_Provided data:_
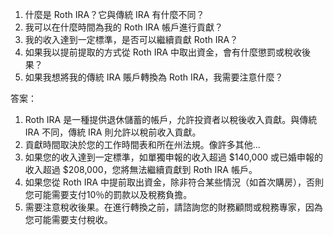 

1. 什麼是 Roth IRA？它與傳統 IRA 有什麼不同？
2. 我可以在什麼時間為我的 Roth IRA 帳戶進行貢獻？
3. 我的收入達到一定標準，是否可以繼續貢獻 Roth IRA？
4. 如果我以提前提取的方式從 Roth IRA 中取出資金，會有什麼懲罰或稅收後果？
5. 如果我想將我的傳統 IRA 賬戶轉換為 Roth IRA，我需要注意什麼？

答案：
1. Roth IRA 是一種提供退休儲蓄的帳戶，允許投資者以稅後收入貢獻。與傳統 IRA 不同，傳統 IRA 則允許以稅前收入貢獻。
2. 貢獻時間取決於您的工作時間表和所在州法規。像許多其他... 
3. 如果您的收入達到一定標準，如單獨申報的收入超過 $140,000 或已婚申報的收入超過 $208,000，您將無法繼續貢獻到 Roth IRA 帳戶。
4. 如果您從 Roth IRA 中提前取出資金，除非符合某些情況（如首次購房），否則您可能需要支付10％的罰款以及稅務負擔。
5. 需要注意稅收後果。在進行轉換之前，請諮詢您的財務顧問或稅務專家，因為您可能需要支付稅收。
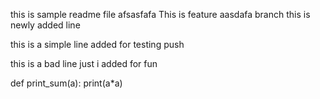 this is sample readme file
afsasfafa
This is feature aasdafa branch
this is newly added line

this is a simple line added for testing push

this is a bad
line
just 
i added
for fun


def print_sum(a):
    print(a*a)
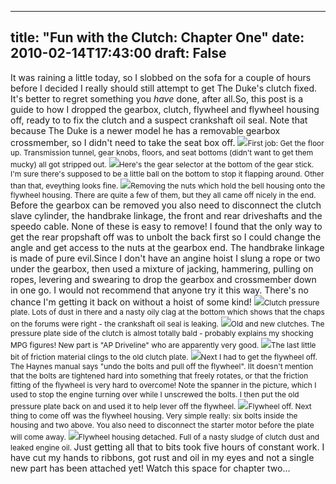 
---
title: "Fun with the Clutch: Chapter One"
date: 2010-02-14T17:43:00
draft: False
---


It was raining a little today, so I slobbed on the sofa for a couple of hours before I decided I really should still attempt to get The Duke's clutch fixed.  It's better to regret something you <span style="font-style: italic;">have</span> done, after all.So, this post is a guide to how I dropped the gearbox, clutch, flywheel and flywheel housing off, ready to to fix the clutch and a suspect crankshaft oil seal.  Note that because The Duke is a newer model he has a removable gearbox crossmember, so I didn't need to take the seat box off.
<a href="http://3.bp.blogspot.com/_62oTnOHwOSo/S3g2W_WduTI/AAAAAAAACCk/c7izjvHBUCY/s1600-h/IMG_7196-735645.JPG"><img src="http://3.bp.blogspot.com/_62oTnOHwOSo/S3g2W_WduTI/AAAAAAAACCk/c7izjvHBUCY/s320/IMG_7196-735645.JPG"/></a><span style="font-size:85%;">First job:  Get the floor up.  Transmission tunnel, gear knobs, floors, and seat bottoms (didn't want to get them mucky) all got stripped out.</span>
<a href="http://2.bp.blogspot.com/_62oTnOHwOSo/S3g2XdvquOI/AAAAAAAACCs/nbB9jqJM27w/s1600-h/IMG_7200-737674.JPG"><img src="http://2.bp.blogspot.com/_62oTnOHwOSo/S3g2XdvquOI/AAAAAAAACCs/nbB9jqJM27w/s320/IMG_7200-737674.JPG"/></a><span style="font-size:85%;">Here's the gear selector at the bottom of the gear stick.  I'm sure there's supposed to be a little ball on the bottom to stop it flapping around.  Other than that, eveything looks fine.</span>
<a href="http://2.bp.blogspot.com/_62oTnOHwOSo/S3g2X15sLdI/AAAAAAAACC0/pCVc0iFYXGY/s1600-h/IMG_7208-738955.JPG"><img src="http://2.bp.blogspot.com/_62oTnOHwOSo/S3g2X15sLdI/AAAAAAAACC0/pCVc0iFYXGY/s320/IMG_7208-738955.JPG"/></a><span style="font-size:85%;">Removing the nuts which hold the bell housing onto the flywheel housing.  There are quite a few of them, but they all came off nicely in the end.</span><span style="font-size:85%;">
</span>Before the gearbox can be removed you also need to disconnect the clutch slave cylinder, the handbrake linkage, the front and rear driveshafts and the speedo cable.  None of these is easy to remove!  I found that the only way to get the rear propshaft off was to unbolt the back first so I could change the angle and get access to the nuts at the gearbox end.  The handbrake linkage is made of pure evil.Since I don't have an angine hoist I slung a rope or two under the gearbox, then used a mixture of jacking, hammering, pulling on ropes, levering and swearing to drop the gearbox and crossmember down in one go.  I would not recommend that anyone try it this way.  There's no chance I'm getting it back on without a hoist of some kind!
<a href="http://4.bp.blogspot.com/_62oTnOHwOSo/S3g2Yd8MqAI/AAAAAAAACC8/VNSsu9pSTp0/s1600-h/IMG_7215-741149.JPG"><img src="http://4.bp.blogspot.com/_62oTnOHwOSo/S3g2Yd8MqAI/AAAAAAAACC8/VNSsu9pSTp0/s320/IMG_7215-741149.JPG"/></a><span style="font-size:85%;">Clutch pressure plate.  Lots of dust in there and a nasty oily clag at the bottom which shows that the chaps on the forums were right - the crankshaft oil seal is leaking.</span>
<a href="http://2.bp.blogspot.com/_62oTnOHwOSo/S3g2YsEtMcI/AAAAAAAACDE/2Jobzj3GyVA/s1600-h/IMG_7216-742261.JPG"><img src="http://2.bp.blogspot.com/_62oTnOHwOSo/S3g2YsEtMcI/AAAAAAAACDE/2Jobzj3GyVA/s320/IMG_7216-742261.JPG"/></a><span style="font-size:85%;">Old and new clutches.  The pressure plate side of the clutch is almost totally bald - probably explains my shocking MPG figures!  New part is "AP Driveline" who are apparently very good.</span>
<a href="http://3.bp.blogspot.com/_62oTnOHwOSo/S3g2ZP6QBkI/AAAAAAAACDM/d5At8f9vGkA/s1600-h/IMG_7219-744468.JPG"><img src="http://3.bp.blogspot.com/_62oTnOHwOSo/S3g2ZP6QBkI/AAAAAAAACDM/d5At8f9vGkA/s320/IMG_7219-744468.JPG"/></a><span style="font-size:85%;">The last little bit of friction material clings to the old clutch plate.</span>
<a href="http://3.bp.blogspot.com/_62oTnOHwOSo/S3g2ZlL-JdI/AAAAAAAACDU/ArxvGIr___0/s1600-h/IMG_7231-745877.JPG"><img src="http://3.bp.blogspot.com/_62oTnOHwOSo/S3g2ZlL-JdI/AAAAAAAACDU/ArxvGIr___0/s320/IMG_7231-745877.JPG"/></a><span style="font-size:85%;">Next I had to get the flywheel off.  The Haynes manual says "undo the bolts and pull off the flywheel".  IIt doesn't mention that the bolts are tightened hard into something that freely rotates, or that the friction fitting of the flywheel is very hard to overcome!  Note the spanner in the picture, which I used to stop the engine turning over while I unscrewed the bolts.  I then put the old pressure plate back on and used it to help lever off the flywheel.</span>
<a href="http://1.bp.blogspot.com/_62oTnOHwOSo/S3g2ZxHjrWI/AAAAAAAACDc/5c-H99o2n4M/s1600-h/IMG_7238-747099.JPG"><img src="http://1.bp.blogspot.com/_62oTnOHwOSo/S3g2ZxHjrWI/AAAAAAAACDc/5c-H99o2n4M/s320/IMG_7238-747099.JPG"/></a><span style="font-size:85%;">Flywheel off.  Next thing to come off was the flywheel housing.  Very simple really:  six bolts inside the housing and two above.  You also need to disconnect the starter motor before the plate will come away.</span>
<a href="http://4.bp.blogspot.com/_62oTnOHwOSo/S3g2aOzZMPI/AAAAAAAACDk/3l7wHajF_Kg/s1600-h/IMG_7242-748362.JPG"><img src="http://4.bp.blogspot.com/_62oTnOHwOSo/S3g2aOzZMPI/AAAAAAAACDk/3l7wHajF_Kg/s320/IMG_7242-748362.JPG"/></a><span style="font-size:85%;">Flywheel housing detached.  Full of a nasty sludge of clutch dust and leaked engine oil.</span><span style="font-size:85%;">
</span>Just getting all that to bits took five hours of constant work.  I have cut my hands to ribbons, got rust and oil in my eyes and not a single new part has been attached yet!  Watch this space for chapter two...
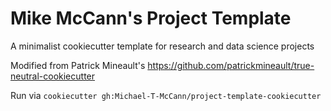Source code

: # Mike McCann's Project Template
A minimalist cookiecutter template for research and data science projects

Modified from Patrick Mineault's https://github.com/patrickmineault/true-neutral-cookiecutter

Run via `cookiecutter gh:Michael-T-McCann/project-template-cookiecutter`
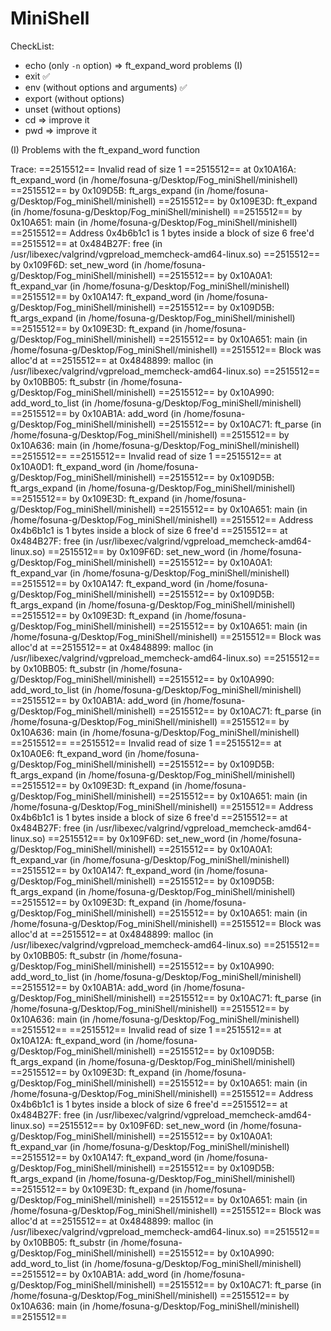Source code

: # MiniShell

CheckList:
- echo (only `-n` option) => ft_expand_word problems (I)
- exit ✅
- env (without options and arguments) ✅
- export (without options)
- unset (without options)
- cd => improve it
- pwd => improve it


(I)
Problems with the ft_expand_word function

Trace:
==2515512== Invalid read of size 1
==2515512==    at 0x10A16A: ft_expand_word (in /home/fosuna-g/Desktop/Fog_miniShell/minishell)
==2515512==    by 0x109D5B: ft_args_expand (in /home/fosuna-g/Desktop/Fog_miniShell/minishell)
==2515512==    by 0x109E3D: ft_expand (in /home/fosuna-g/Desktop/Fog_miniShell/minishell)
==2515512==    by 0x10A651: main (in /home/fosuna-g/Desktop/Fog_miniShell/minishell)
==2515512==  Address 0x4b6b1c1 is 1 bytes inside a block of size 6 free'd
==2515512==    at 0x484B27F: free (in /usr/libexec/valgrind/vgpreload_memcheck-amd64-linux.so)
==2515512==    by 0x109F6D: set_new_word (in /home/fosuna-g/Desktop/Fog_miniShell/minishell)
==2515512==    by 0x10A0A1: ft_expand_var (in /home/fosuna-g/Desktop/Fog_miniShell/minishell)
==2515512==    by 0x10A147: ft_expand_word (in /home/fosuna-g/Desktop/Fog_miniShell/minishell)
==2515512==    by 0x109D5B: ft_args_expand (in /home/fosuna-g/Desktop/Fog_miniShell/minishell)
==2515512==    by 0x109E3D: ft_expand (in /home/fosuna-g/Desktop/Fog_miniShell/minishell)
==2515512==    by 0x10A651: main (in /home/fosuna-g/Desktop/Fog_miniShell/minishell)
==2515512==  Block was alloc'd at
==2515512==    at 0x4848899: malloc (in /usr/libexec/valgrind/vgpreload_memcheck-amd64-linux.so)
==2515512==    by 0x10BB05: ft_substr (in /home/fosuna-g/Desktop/Fog_miniShell/minishell)
==2515512==    by 0x10A990: add_word_to_list (in /home/fosuna-g/Desktop/Fog_miniShell/minishell)
==2515512==    by 0x10AB1A: add_word (in /home/fosuna-g/Desktop/Fog_miniShell/minishell)
==2515512==    by 0x10AC71: ft_parse (in /home/fosuna-g/Desktop/Fog_miniShell/minishell)
==2515512==    by 0x10A636: main (in /home/fosuna-g/Desktop/Fog_miniShell/minishell)
==2515512== 
==2515512== Invalid read of size 1
==2515512==    at 0x10A0D1: ft_expand_word (in /home/fosuna-g/Desktop/Fog_miniShell/minishell)
==2515512==    by 0x109D5B: ft_args_expand (in /home/fosuna-g/Desktop/Fog_miniShell/minishell)
==2515512==    by 0x109E3D: ft_expand (in /home/fosuna-g/Desktop/Fog_miniShell/minishell)
==2515512==    by 0x10A651: main (in /home/fosuna-g/Desktop/Fog_miniShell/minishell)
==2515512==  Address 0x4b6b1c1 is 1 bytes inside a block of size 6 free'd
==2515512==    at 0x484B27F: free (in /usr/libexec/valgrind/vgpreload_memcheck-amd64-linux.so)
==2515512==    by 0x109F6D: set_new_word (in /home/fosuna-g/Desktop/Fog_miniShell/minishell)
==2515512==    by 0x10A0A1: ft_expand_var (in /home/fosuna-g/Desktop/Fog_miniShell/minishell)
==2515512==    by 0x10A147: ft_expand_word (in /home/fosuna-g/Desktop/Fog_miniShell/minishell)
==2515512==    by 0x109D5B: ft_args_expand (in /home/fosuna-g/Desktop/Fog_miniShell/minishell)
==2515512==    by 0x109E3D: ft_expand (in /home/fosuna-g/Desktop/Fog_miniShell/minishell)
==2515512==    by 0x10A651: main (in /home/fosuna-g/Desktop/Fog_miniShell/minishell)
==2515512==  Block was alloc'd at
==2515512==    at 0x4848899: malloc (in /usr/libexec/valgrind/vgpreload_memcheck-amd64-linux.so)
==2515512==    by 0x10BB05: ft_substr (in /home/fosuna-g/Desktop/Fog_miniShell/minishell)
==2515512==    by 0x10A990: add_word_to_list (in /home/fosuna-g/Desktop/Fog_miniShell/minishell)
==2515512==    by 0x10AB1A: add_word (in /home/fosuna-g/Desktop/Fog_miniShell/minishell)
==2515512==    by 0x10AC71: ft_parse (in /home/fosuna-g/Desktop/Fog_miniShell/minishell)
==2515512==    by 0x10A636: main (in /home/fosuna-g/Desktop/Fog_miniShell/minishell)
==2515512== 
==2515512== Invalid read of size 1
==2515512==    at 0x10A0E6: ft_expand_word (in /home/fosuna-g/Desktop/Fog_miniShell/minishell)
==2515512==    by 0x109D5B: ft_args_expand (in /home/fosuna-g/Desktop/Fog_miniShell/minishell)
==2515512==    by 0x109E3D: ft_expand (in /home/fosuna-g/Desktop/Fog_miniShell/minishell)
==2515512==    by 0x10A651: main (in /home/fosuna-g/Desktop/Fog_miniShell/minishell)
==2515512==  Address 0x4b6b1c1 is 1 bytes inside a block of size 6 free'd
==2515512==    at 0x484B27F: free (in /usr/libexec/valgrind/vgpreload_memcheck-amd64-linux.so)
==2515512==    by 0x109F6D: set_new_word (in /home/fosuna-g/Desktop/Fog_miniShell/minishell)
==2515512==    by 0x10A0A1: ft_expand_var (in /home/fosuna-g/Desktop/Fog_miniShell/minishell)
==2515512==    by 0x10A147: ft_expand_word (in /home/fosuna-g/Desktop/Fog_miniShell/minishell)
==2515512==    by 0x109D5B: ft_args_expand (in /home/fosuna-g/Desktop/Fog_miniShell/minishell)
==2515512==    by 0x109E3D: ft_expand (in /home/fosuna-g/Desktop/Fog_miniShell/minishell)
==2515512==    by 0x10A651: main (in /home/fosuna-g/Desktop/Fog_miniShell/minishell)
==2515512==  Block was alloc'd at
==2515512==    at 0x4848899: malloc (in /usr/libexec/valgrind/vgpreload_memcheck-amd64-linux.so)
==2515512==    by 0x10BB05: ft_substr (in /home/fosuna-g/Desktop/Fog_miniShell/minishell)
==2515512==    by 0x10A990: add_word_to_list (in /home/fosuna-g/Desktop/Fog_miniShell/minishell)
==2515512==    by 0x10AB1A: add_word (in /home/fosuna-g/Desktop/Fog_miniShell/minishell)
==2515512==    by 0x10AC71: ft_parse (in /home/fosuna-g/Desktop/Fog_miniShell/minishell)
==2515512==    by 0x10A636: main (in /home/fosuna-g/Desktop/Fog_miniShell/minishell)
==2515512== 
==2515512== Invalid read of size 1
==2515512==    at 0x10A12A: ft_expand_word (in /home/fosuna-g/Desktop/Fog_miniShell/minishell)
==2515512==    by 0x109D5B: ft_args_expand (in /home/fosuna-g/Desktop/Fog_miniShell/minishell)
==2515512==    by 0x109E3D: ft_expand (in /home/fosuna-g/Desktop/Fog_miniShell/minishell)
==2515512==    by 0x10A651: main (in /home/fosuna-g/Desktop/Fog_miniShell/minishell)
==2515512==  Address 0x4b6b1c1 is 1 bytes inside a block of size 6 free'd
==2515512==    at 0x484B27F: free (in /usr/libexec/valgrind/vgpreload_memcheck-amd64-linux.so)
==2515512==    by 0x109F6D: set_new_word (in /home/fosuna-g/Desktop/Fog_miniShell/minishell)
==2515512==    by 0x10A0A1: ft_expand_var (in /home/fosuna-g/Desktop/Fog_miniShell/minishell)
==2515512==    by 0x10A147: ft_expand_word (in /home/fosuna-g/Desktop/Fog_miniShell/minishell)
==2515512==    by 0x109D5B: ft_args_expand (in /home/fosuna-g/Desktop/Fog_miniShell/minishell)
==2515512==    by 0x109E3D: ft_expand (in /home/fosuna-g/Desktop/Fog_miniShell/minishell)
==2515512==    by 0x10A651: main (in /home/fosuna-g/Desktop/Fog_miniShell/minishell)
==2515512==  Block was alloc'd at
==2515512==    at 0x4848899: malloc (in /usr/libexec/valgrind/vgpreload_memcheck-amd64-linux.so)
==2515512==    by 0x10BB05: ft_substr (in /home/fosuna-g/Desktop/Fog_miniShell/minishell)
==2515512==    by 0x10A990: add_word_to_list (in /home/fosuna-g/Desktop/Fog_miniShell/minishell)
==2515512==    by 0x10AB1A: add_word (in /home/fosuna-g/Desktop/Fog_miniShell/minishell)
==2515512==    by 0x10AC71: ft_parse (in /home/fosuna-g/Desktop/Fog_miniShell/minishell)
==2515512==    by 0x10A636: main (in /home/fosuna-g/Desktop/Fog_miniShell/minishell)
==2515512==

_Description of the task:_
Figure out how many lines in the entries above contain "McCann". Write only that number.

_Result:_
2